§ Problem to work on
Please return every entry below exactly as written, without any of its pictures.

§ Provided data

● ● ● ● ● ● ●

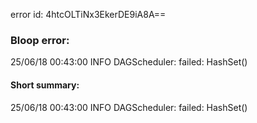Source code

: error id: 4htcOLTiNx3EkerDE9iA8A==
### Bloop error:

25/06/18 00:43:00 INFO DAGScheduler: failed: HashSet()
#### Short summary: 

25/06/18 00:43:00 INFO DAGScheduler: failed: HashSet()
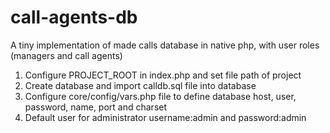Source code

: # call-agents-db
A tiny implementation of made calls database in native php, with user roles (managers and call agents)

1) Configure PROJECT_ROOT in index.php and set file path of project
2) Create database and import calldb.sql file into database
3) Configure core/config/vars.php file to define database host, user, password, name, port and charset
4) Default user for administrator username:admin and password:admin
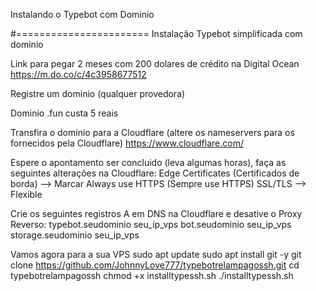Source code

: Instalando o Typebot com Dominio
 
#======================= Instalação Typebot simplificada com dominio

Link para pegar 2 meses com 200 dolares de crédito na Digital Ocean
https://m.do.co/c/4c3958677512

Registre um dominio (qualquer provedora)

Dominio .fun custa 5 reais


Transfira o dominio para a Cloudflare (altere os nameservers para os fornecidos pela Cloudflare)
https://www.cloudflare.com/



Espere o apontamento ser concluido (leva algumas horas), faça as seguintes alterações na Cloudflare:
Edge Certificates (Certificados de borda) --> Marcar Always use HTTPS (Sempre use HTTPS)
SSL/TLS --> Flexible



Crie os seguintes registros A em DNS na Cloudflare e desative o Proxy Reverso:
typebot.seudominio seu_ip_vps
bot.seudominio seu_ip_vps
storage.seudominio seu_ip_vps



Vamos agora para a sua VPS
sudo apt update
sudo apt install git -y
git clone https://github.com/JohnnyLove777/typebotrelampagossh.git
cd typebotrelampagossh
chmod +x installtypessh.sh
./installtypessh.sh

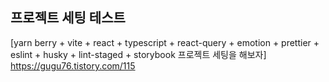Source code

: ## 프로젝트 세팅 테스트

[yarn berry + vite + react + typescript + react-query + emotion + prettier + eslint + husky + lint-staged + storybook 프로젝트 세팅을 해보자] https://gugu76.tistory.com/115
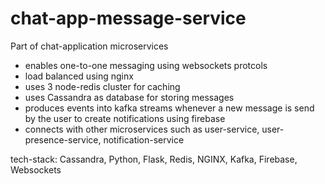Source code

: # chat-app-message-service
Part of chat-application microservices
- enables one-to-one messaging using websockets protcols
- load balanced using nginx
- uses 3 node-redis cluster for caching
- uses Cassandra as database for storing messages
- produces events into kafka streams whenever a new message is send by the user to create notifications using firebase
- connects with other microservices such as user-service, user-presence-service, notification-service

tech-stack: Cassandra, Python, Flask, Redis, NGINX, Kafka, Firebase, Websockets
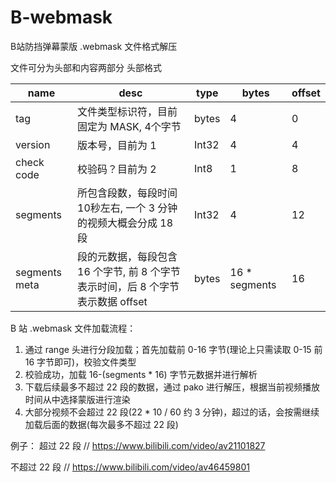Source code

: # B-webmask
B站防挡弹幕蒙版 .webmask 文件格式解压

文件可分为头部和内容两部分
头部格式

name | desc | type | bytes | offset
---- | --- | --- | --- | ---
tag | 文件类型标识符，目前固定为 MASK, 4个字节 |bytes | 4 | 0
version | 版本号，目前为 1 | Int32 | 4 | 4
check code | 校验码？目前为 2 | Int8 | 1 | 8
segments | 所包含段数，每段时间10秒左右, 一个 3 分钟的视频大概会分成 18 段 | Int32 | 4 | 12
segments meta | 段的元数据，每段包含 16 个字节, 前 8 个字节表示时间，后 8 个字节表示数据 offset | bytes | 16 * segments | 16

B 站 .webmask 文件加载流程：

1. 通过 range 头进行分段加载；首先加载前 0-16 字节(理论上只需读取 0-15 前 16 字节即可)，校验文件类型
2. 校验成功，加载 16-(segments * 16) 字节元数据并进行解析
3. 下载后续最多不超过 22 段的数据，通过 pako 进行解压，根据当前视频播放时间从中选择蒙版进行渲染
4. 大部分视频不会超过 22 段(22 * 10 / 60 约 3 分钟)，超过的话，会按需继续加载后面的数据(每次最多不超过 22 段)


例子：
超过 22 段
// https://www.bilibili.com/video/av21101827

不超过 22 段
// https://www.bilibili.com/video/av46459801
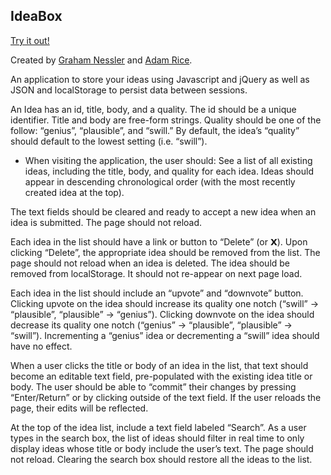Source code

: ## IdeaBox

[Try it out!](https://adam-rice.github.io/IdeaBox/)

Created by [Graham Nessler](https://github.com/gness1804) and [Adam Rice](https://github.com/adam-rice).

An application to store your ideas using Javascript and jQuery as well as JSON and localStorage to persist data between sessions.

An Idea has an id, title, body, and a quality.
The id should be a unique identifier.
Title and body are free-form strings.
Quality should be one of the follow: “genius”, “plausible”, and “swill.”
By default, the idea’s “quality” should default to the lowest setting (i.e. “swill”).

* When visiting the application, the user should:
See a list of all existing ideas, including the title, body, and quality for each idea.
Ideas should appear in descending chronological order (with the most recently created idea at the top).

The text fields should be cleared and ready to accept a new idea when an idea is submitted.
The page should not reload.

Each idea in the list should have a link or button to “Delete” (or 𝗫).
Upon clicking “Delete”, the appropriate idea should be removed from the list.
The page should not reload when an idea is deleted.
The idea should be removed from localStorage. It should not re-appear on next page load.

Each idea in the list should include an “upvote” and “downvote” button.
Clicking upvote on the idea should increase its quality one notch (“swill” → “plausible”, “plausible” → “genius”).
Clicking downvote on the idea should decrease its quality one notch (“genius” → “plausible”, “plausible” → “swill”).
Incrementing a “genius” idea or decrementing a “swill” idea should have no effect.

When a user clicks the title or body of an idea in the list, that text should become an editable text field, pre-populated with the existing idea title or body.
The user should be able to “commit” their changes by pressing “Enter/Return” or by clicking outside of the text field.
If the user reloads the page, their edits will be reflected.

At the top of the idea list, include a text field labeled “Search”.
As a user types in the search box, the list of ideas should filter in real time to only display ideas whose title or body include the user’s text. The page should not reload.
Clearing the search box should restore all the ideas to the list.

● ● ● ● ● ● ●

§ Answer section
Source code

: error id: 4htcOLTiNx3EkerDE9iA8A==
### Bloop error:

25/06/18 00:43:00 INFO DAGScheduler: failed: HashSet()
#### Short summary: 

25/06/18 00:43:00 INFO DAGScheduler: failed: HashSet()
Source code

: # call-agents-db
A tiny implementation of made calls database in native php, with user roles (managers and call agents)

1) Configure PROJECT_ROOT in index.php and set file path of project
2) Create database and import calldb.sql file into database
3) Configure core/config/vars.php file to define database host, user, password, name, port and charset
4) Default user for administrator username:admin and password:admin
Source code

: Instalando o Typebot com Dominio
 
#======================= Instalação Typebot simplificada com dominio

Link para pegar 2 meses com 200 dolares de crédito na Digital Ocean
https://m.do.co/c/4c3958677512

Registre um dominio (qualquer provedora)

Dominio .fun custa 5 reais


Transfira o dominio para a Cloudflare (altere os nameservers para os fornecidos pela Cloudflare)
https://www.cloudflare.com/



Espere o apontamento ser concluido (leva algumas horas), faça as seguintes alterações na Cloudflare:
Edge Certificates (Certificados de borda) --> Marcar Always use HTTPS (Sempre use HTTPS)
SSL/TLS --> Flexible



Crie os seguintes registros A em DNS na Cloudflare e desative o Proxy Reverso:
typebot.seudominio seu_ip_vps
bot.seudominio seu_ip_vps
storage.seudominio seu_ip_vps



Vamos agora para a sua VPS
sudo apt update
sudo apt install git -y
git clone https://github.com/JohnnyLove777/typebotrelampagossh.git
cd typebotrelampagossh
chmod +x installtypessh.sh
./installtypessh.sh

Source code

: ## 프로젝트 세팅 테스트

[yarn berry + vite + react + typescript + react-query + emotion + prettier + eslint + husky + lint-staged + storybook 프로젝트 세팅을 해보자] https://gugu76.tistory.com/115
Source code

: # chat-app-message-service
Part of chat-application microservices
- enables one-to-one messaging using websockets protcols
- load balanced using nginx
- uses 3 node-redis cluster for caching
- uses Cassandra as database for storing messages
- produces events into kafka streams whenever a new message is send by the user to create notifications using firebase
- connects with other microservices such as user-service, user-presence-service, notification-service

tech-stack: Cassandra, Python, Flask, Redis, NGINX, Kafka, Firebase, Websockets
Source code

: # B-webmask
B站防挡弹幕蒙版 .webmask 文件格式解压

文件可分为头部和内容两部分
头部格式

name | desc | type | bytes | offset
---- | --- | --- | --- | ---
tag | 文件类型标识符，目前固定为 MASK, 4个字节 |bytes | 4 | 0
version | 版本号，目前为 1 | Int32 | 4 | 4
check code | 校验码？目前为 2 | Int8 | 1 | 8
segments | 所包含段数，每段时间10秒左右, 一个 3 分钟的视频大概会分成 18 段 | Int32 | 4 | 12
segments meta | 段的元数据，每段包含 16 个字节, 前 8 个字节表示时间，后 8 个字节表示数据 offset | bytes | 16 * segments | 16

B 站 .webmask 文件加载流程：

1. 通过 range 头进行分段加载；首先加载前 0-16 字节(理论上只需读取 0-15 前 16 字节即可)，校验文件类型
2. 校验成功，加载 16-(segments * 16) 字节元数据并进行解析
3. 下载后续最多不超过 22 段的数据，通过 pako 进行解压，根据当前视频播放时间从中选择蒙版进行渲染
4. 大部分视频不会超过 22 段(22 * 10 / 60 约 3 分钟)，超过的话，会按需继续加载后面的数据(每次最多不超过 22 段)


例子：
超过 22 段
// https://www.bilibili.com/video/av21101827

不超过 22 段
// https://www.bilibili.com/video/av46459801
Source code

: ## IdeaBox

[Try it out!](https://adam-rice.github.io/IdeaBox/)

Created by [Graham Nessler](https://github.com/gness1804) and [Adam Rice](https://github.com/adam-rice).

An application to store your ideas using Javascript and jQuery as well as JSON and localStorage to persist data between sessions.

An Idea has an id, title, body, and a quality.
The id should be a unique identifier.
Title and body are free-form strings.
Quality should be one of the follow: “genius”, “plausible”, and “swill.”
By default, the idea’s “quality” should default to the lowest setting (i.e. “swill”).

* When visiting the application, the user should:
See a list of all existing ideas, including the title, body, and quality for each idea.
Ideas should appear in descending chronological order (with the most recently created idea at the top).

The text fields should be cleared and ready to accept a new idea when an idea is submitted.
The page should not reload.

Each idea in the list should have a link or button to “Delete” (or 𝗫).
Upon clicking “Delete”, the appropriate idea should be removed from the list.
The page should not reload when an idea is deleted.
The idea should be removed from localStorage. It should not re-appear on next page load.

Each idea in the list should include an “upvote” and “downvote” button.
Clicking upvote on the idea should increase its quality one notch (“swill” → “plausible”, “plausible” → “genius”).
Clicking downvote on the idea should decrease its quality one notch (“genius” → “plausible”, “plausible” → “swill”).
Incrementing a “genius” idea or decrementing a “swill” idea should have no effect.

When a user clicks the title or body of an idea in the list, that text should become an editable text field, pre-populated with the existing idea title or body.
The user should be able to “commit” their changes by pressing “Enter/Return” or by clicking outside of the text field.
If the user reloads the page, their edits will be reflected.

At the top of the idea list, include a text field labeled “Search”.
As a user types in the search box, the list of ideas should filter in real time to only display ideas whose title or body include the user’s text. The page should not reload.
Clearing the search box should restore all the ideas to the list.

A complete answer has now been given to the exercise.